In-law complaints are legion. Getting married seems to be an automatic trigger in some families to turn on the dislike switch. Statements like, “I’m marrying you and not your family,” highlight the fact that people anticipate having in-law problems from the onset of marriage. It does not have to be that way.
Your in-laws are not perfect, but they did raise your spouse.
This means that you should see at least a few of the characteristics in them that you find attractive in your mate. If you understand what your in-laws want from you, it will go a long way toward defusing current and future in-law problems. If you can get along with your in-laws, it will give you a better chance of having a happier marriage in the long run.
You need to treat your spouse properly.
Do not lose sight of the fact that to your in-laws, you are married to someone who still holds a special place in their affections. Their protective instincts do not shut down and go away just because their child in now your spouse. You are being evaluated largely on the basis of how you treat their family member. If they view you as a good mate for their son or daughter, most of the time they will like and accept you.
Be friendly and a part of the family.
Unfortunately, during the dating and wedding phase of a relationship, future spouses are often treated like aliens from space. Instead of being welcomed and loved, they are held at arms length and stared at like zoo animals. Distrust and cynicism abound. As a result, you may feel like an outsider in your spouse’s family.

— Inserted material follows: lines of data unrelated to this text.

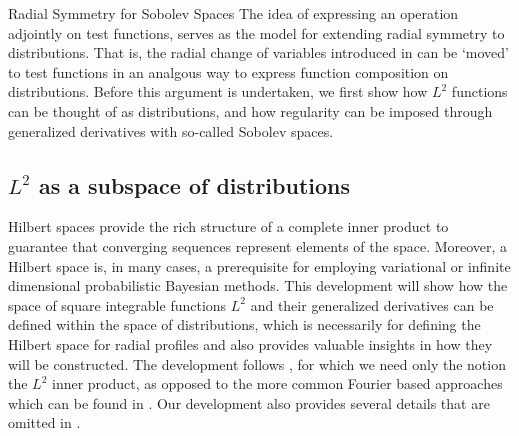 \begin{chapter}{Radial Symmetry for Sobolev Spaces}
The idea of expressing an operation adjointly on test functions, serves as the model for extending radial symmetry to distributions. 
That is, the radial change of variables introduced in  can be `moved' to test functions in an analgous way to express function composition on distributions.
Before this argument is undertaken, we first show how $L^2$ functions can be thought of as distributions, and how regularity can be imposed through generalized derivatives with so-called Sobolev spaces.

\subsection{$L^2$ as a subspace of distributions}

Hilbert spaces provide the rich structure of a complete inner product to guarantee that converging sequences represent elements of the space.
Moreover, a Hilbert space is, in many cases, a prerequisite for employing variational or infinite dimensional probabilistic Bayesian methods.
This development will show how the space of square integrable functions $L^2$ and their generalized derivatives can be defined within the space of distributions, which is necessarily for defining the Hilbert space for radial profiles and also provides valuable insights in how they will be constructed.
The development follows \citep{richtmyer1978principles,griffel2002}, for which we need only the notion the $L^2$ inner product, as opposed to the more common Fourier based approaches which can be found in \citep{rudin1991,hormander1983,strichartz2000}.
Our development also provides several details that are omitted in \citep{richtmyer1978principles}. 


\end{chapter}
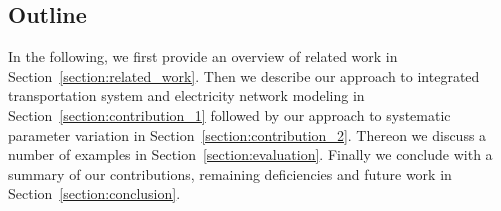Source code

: \subsection{Outline}

In the following, we first provide an overview of related work in Section~\ref{section:related_work}. Then we describe our approach to integrated transportation system and electricity network modeling in Section~\ref{section:contribution_1} followed by our approach to systematic parameter variation in Section~\ref{section:contribution_2}. Thereon we discuss a number of examples in Section~\ref{section:evaluation}. Finally we conclude with a summary of our contributions, remaining deficiencies and future work in Section~\ref{section:conclusion}.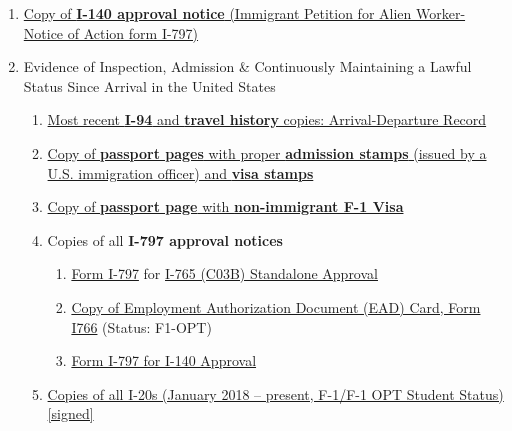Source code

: \begin{enumerate}[label=\textbf{ Exhibit-\arabic*}]
    \item \hyperref[exhibit1]{Copy of \textbf{ I-140 approval notice} (Immigrant Petition for Alien Worker- Notice of Action form I-797)}
    

    \item Evidence of Inspection, Admission \& Continuously Maintaining a Lawful Status Since Arrival in the United States
    \begin{enumerate}[label=\roman*.]
        \item \hyperref[exhibit6c]{Most recent \textbf{I-94} and \textbf{travel history} copies: Arrival-Departure Record}
        \item \hyperref[exhibit6a]{Copy of \textbf{passport pages} with proper \textbf{admission stamps} (issued by a U.S. immigration officer) and \textbf{visa stamps} }
        \item \hyperref[exhibit6b]{Copy of \textbf{passport page} with \textbf{non-immigrant F-1 Visa}}
        
        \item Copies of all \textbf{I-797 approval notices} \begin{enumerate}[label=\alph*.]
            \item \hyperref[exhibit6d]{Form I-797} for \hyperref[exhibit8e]{I-765 (C03B) Standalone Approval}
            \item \hyperref[exhibit6da3]{Copy of Employment Authorization Document (EAD) Card, Form I766} (Status: F1-OPT)
            \item \hyperref[exhibit1]{Form I-797 for I-140 Approval}
        \end{enumerate}
        
    \item \hyperref[exhibit6e]{Copies of all I-20s (January 2018 – present, F-1/F-1 OPT Student Status) [signed]}
    
    \end{enumerate}


\end{enumerate}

Most families want to reverse this after the wedding, but the barrier can be hard to tear down. If you can put problems from the past behind you, your in-laws usually want you to be friendly and act like you are part of the family. If you do this in most families, you will receive the same in return.
Keep an even temper.
Moody and quick tempered people have problems with far more people than their in-laws. If you have problems with anger, get some professional help to overcome it. Your in-laws want someone who is predictable in a good way. Being moody and having a flash temper will not make your in-laws want you around. It may even cause them to work to get their son or daughter to go shopping for a new spouse.
If your family needs your income to make it financially, you need to learn to keep a job. Your in-laws want you to give them a feeling of security about the financial well-being of their child. Hardworking wage earners are always regarded positively by the in-laws. You do not have to be rich. Just be responsible.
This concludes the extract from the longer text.